You can see that it does much more than tell you to pay extra towards principal each month, as many people mistakenly think when they first look at the program. Many people just assume that the software simply figures out which debt is the most costly and tells you to pay extra towards the principal for that debt. If it were as simple as that, then yes, you could figure that out by hand. But as you’ve seen above, that’s not what the software does. It’s much more involved. And when you have a 30 year mortgage (360 months of payments for monthly or 780 payments for bi-weekly), plus car payments, plus credit cards, plus student loans… the seemingly small impact of each algorithmic payment decision has a HUGE cumulative and compounding impact over time.
And… you remain in control. If you decide to ignore a suggestion, you can tell the software to skip or adjust the payment on your action plan, and the software will recompute the action plan based on your inputs. It doesn’t force you to live an austere lifestyle. Instead, due to the interest float and accrual strategies, it supports your current lifestyle by working with your current spending trends and habits.

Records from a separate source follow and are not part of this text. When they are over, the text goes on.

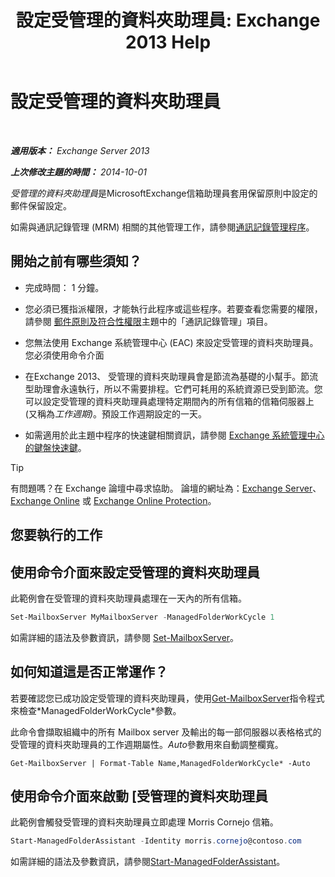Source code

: ﻿---
title: '設定受管理的資料夾助理員: Exchange 2013 Help'
TOCTitle: 設定受管理的資料夾助理員
ms:assetid: 9fcfb9b6-bd24-4218-a163-bc599cd5476a
ms:mtpsurl: https://technet.microsoft.com/zh-tw/library/Bb123958(v=EXCHG.150)
ms:contentKeyID: 50473854
ms.date: 05/21/2018
mtps_version: v=EXCHG.150
ms.translationtype: MT
---

# 設定受管理的資料夾助理員

 

_**適用版本：** Exchange Server 2013_

_**上次修改主題的時間：** 2014-10-01_

*受管理的資料夾助理員*是MicrosoftExchange信箱助理員套用保留原則中設定的郵件保留設定。

如需與通訊記錄管理 (MRM) 相關的其他管理工作，請參閱[通訊記錄管理程序](messaging-records-management-procedures-exchange-2013-help.md)。

## 開始之前有哪些須知？

  - 完成時間： 1 分鐘。

  - 您必須已獲指派權限，才能執行此程序或這些程序。若要查看您需要的權限，請參閱 [郵件原則及符合性權限](messaging-policy-and-compliance-permissions-exchange-2013-help.md)主題中的「通訊記錄管理」項目。

  - 您無法使用 Exchange 系統管理中心 (EAC) 來設定受管理的資料夾助理員。您必須使用命令介面

  - 在Exchange 2013、 受管理的資料夾助理員會是節流為基礎的小幫手。節流型助理會永遠執行，所以不需要排程。它們可耗用的系統資源已受到節流。您可以設定受管理的資料夾助理員處理特定期間內的所有信箱的信箱伺服器上 (又稱為*工作週期)*。預設工作週期設定的一天。

  - 如需適用於此主題中程序的快速鍵相關資訊，請參閱 [Exchange 系統管理中心的鍵盤快速鍵](keyboard-shortcuts-in-the-exchange-admin-center-exchange-online-protection-help.md)。


> [!TIP]  
> 有問題嗎？在 Exchange 論壇中尋求協助。 論壇的網址為：<a href="https://go.microsoft.com/fwlink/p/?linkid=60612">Exchange Server</a>、 <a href="https://go.microsoft.com/fwlink/p/?linkid=267542">Exchange Online</a> 或 <a href="https://go.microsoft.com/fwlink/p/?linkid=285351">Exchange Online Protection</a>。




## 您要執行的工作

## 使用命令介面來設定受管理的資料夾助理員

此範例會在受管理的資料夾助理員處理在一天內的所有信箱。

```powershell
Set-MailboxServer MyMailboxServer -ManagedFolderWorkCycle 1
```

如需詳細的語法及參數資訊，請參閱 [Set-MailboxServer](https://technet.microsoft.com/zh-tw/library/aa998651\(v=exchg.150\))。

## 如何知道這是否正常運作？

若要確認您已成功設定受管理的資料夾助理員，使用[Get-MailboxServer](https://technet.microsoft.com/zh-tw/library/bb123539\(v=exchg.150\))指令程式來檢查*ManagedFolderWorkCycle*參數。

此命令會擷取組織中的所有 Mailbox server 及輸出的每一部伺服器以表格格式的受管理的資料夾助理員的工作週期屬性。*Auto*參數用來自動調整欄寬。

    Get-MailboxServer | Format-Table Name,ManagedFolderWorkCycle* -Auto

## 使用命令介面來啟動 \[受管理的資料夾助理員

此範例會觸發受管理的資料夾助理員立即處理 Morris Cornejo 信箱。

```powershell
Start-ManagedFolderAssistant -Identity morris.cornejo@contoso.com
```

如需詳細的語法及參數資訊，請參閱[Start-ManagedFolderAssistant](https://technet.microsoft.com/zh-tw/library/aa998864\(v=exchg.150\))。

- The only requirements that the software has, in order to work, is that 1) you have to overall spend less than your income each month… and as little as $1 less will allow it to work, and 2) you have to have both a checking and savings account. But if you want to get out of debt, it’s a given that you absolutely MUST spend less than your income… There’s no other way to make progress otherwise… with ANY program. It’s simply math, not magic. The software simply creates your action plan based on your existing situation. If you are using the program and spend more than you earn, it will tell you the exact date that you will run out of money after depleting all of your financial resources… So it has 20/20 vision, looking forward at your financial future.
- If you have money you want to set aside, you don’t have to use it. Let’s say you have a savings of $50,000, you can tell the software what you want to do with it. You can tell it to set a portion (or all) of it aside as an emergency fund. You can tell it you’re taking a vacation to Tahiti with $10,000 of it, and that you want to keep an emergency fund of $20,000. The program does not require you to deplete your resources or change your lifestyle. It won’t make you eat “beans and rice” or spaghetti every day on the brink of starvation. You can still have your morning latte. Relax! Whatever you tell it you’re willing to do, the software will look at whatever it has remaining (that it’s allowed to use), and it will apply it to your action plan in the most effective combination to get you debt-free the fastest way possible.
And as complex as it is with calculating all of the math, it is so simple to use. It only takes about 10-15 minutes of time per month to keep it updated. And it very clearly tells you exactly what to pay, when to pay it, how much, and to/from which account. All you have to do is follow instructions. There’s no thinking, no stress, no emotional involvement, and no doubt. Just do it, and the program gets you out of debt in the shortest possible time!
Hopefully this explanation sheds some light on what makes our program so powerful.